RECORDS FOR THE EXERCISE below:

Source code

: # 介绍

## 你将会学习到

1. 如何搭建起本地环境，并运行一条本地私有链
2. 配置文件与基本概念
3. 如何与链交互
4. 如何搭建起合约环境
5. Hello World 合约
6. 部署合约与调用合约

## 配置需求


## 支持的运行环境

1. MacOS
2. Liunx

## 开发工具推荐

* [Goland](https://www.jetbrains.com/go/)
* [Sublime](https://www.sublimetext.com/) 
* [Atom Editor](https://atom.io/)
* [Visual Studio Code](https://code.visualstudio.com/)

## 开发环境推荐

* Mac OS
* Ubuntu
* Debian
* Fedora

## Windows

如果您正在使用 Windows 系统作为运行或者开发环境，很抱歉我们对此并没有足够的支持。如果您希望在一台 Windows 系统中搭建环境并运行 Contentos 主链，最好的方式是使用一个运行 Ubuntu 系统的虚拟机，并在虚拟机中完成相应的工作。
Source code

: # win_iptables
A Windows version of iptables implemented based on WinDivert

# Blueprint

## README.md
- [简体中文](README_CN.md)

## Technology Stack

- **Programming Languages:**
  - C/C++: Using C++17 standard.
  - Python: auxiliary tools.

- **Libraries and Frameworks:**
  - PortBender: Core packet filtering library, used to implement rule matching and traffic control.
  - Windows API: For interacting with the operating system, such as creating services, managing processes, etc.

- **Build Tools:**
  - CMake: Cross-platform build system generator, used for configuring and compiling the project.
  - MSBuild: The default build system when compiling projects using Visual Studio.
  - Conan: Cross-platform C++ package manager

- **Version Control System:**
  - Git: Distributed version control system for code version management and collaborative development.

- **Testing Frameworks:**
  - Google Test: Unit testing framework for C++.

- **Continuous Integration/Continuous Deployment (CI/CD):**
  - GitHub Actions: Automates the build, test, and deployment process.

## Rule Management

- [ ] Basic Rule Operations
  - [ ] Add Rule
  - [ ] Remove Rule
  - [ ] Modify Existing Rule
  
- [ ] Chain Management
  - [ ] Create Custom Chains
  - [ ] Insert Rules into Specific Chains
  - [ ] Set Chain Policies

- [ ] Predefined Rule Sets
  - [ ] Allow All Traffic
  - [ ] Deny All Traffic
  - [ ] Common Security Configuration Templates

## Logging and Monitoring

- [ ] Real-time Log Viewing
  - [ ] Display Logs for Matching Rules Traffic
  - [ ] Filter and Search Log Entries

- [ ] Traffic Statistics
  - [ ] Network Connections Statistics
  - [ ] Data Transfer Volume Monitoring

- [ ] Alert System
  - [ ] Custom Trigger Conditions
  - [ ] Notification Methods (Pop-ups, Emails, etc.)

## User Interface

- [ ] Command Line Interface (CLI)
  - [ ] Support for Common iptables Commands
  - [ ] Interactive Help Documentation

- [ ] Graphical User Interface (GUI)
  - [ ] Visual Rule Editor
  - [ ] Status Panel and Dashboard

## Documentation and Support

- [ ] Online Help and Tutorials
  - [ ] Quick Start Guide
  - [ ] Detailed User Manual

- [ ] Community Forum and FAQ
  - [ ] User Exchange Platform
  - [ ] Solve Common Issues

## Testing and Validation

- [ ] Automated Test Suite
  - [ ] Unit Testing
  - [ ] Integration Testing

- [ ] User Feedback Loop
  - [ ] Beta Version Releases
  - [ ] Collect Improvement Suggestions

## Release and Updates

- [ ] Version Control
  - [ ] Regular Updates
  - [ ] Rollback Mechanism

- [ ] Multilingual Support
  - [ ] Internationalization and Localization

End of RECORDS FOR THE EXERCISE.

- EXERCISE OBJECTIVE:
Look above for the line containing "- [简体中文](README_CN.md)" and the line containing "- **Libraries and Frameworks:**". Transcribe both, with the lines between them, exactly.

- SOLUTION FOR THIS TASK:
- [简体中文](README_CN.md)

## Technology Stack

- **Programming Languages:**
  - C/C++: Using C++17 standard.
  - Python: auxiliary tools.

- **Libraries and Frameworks:**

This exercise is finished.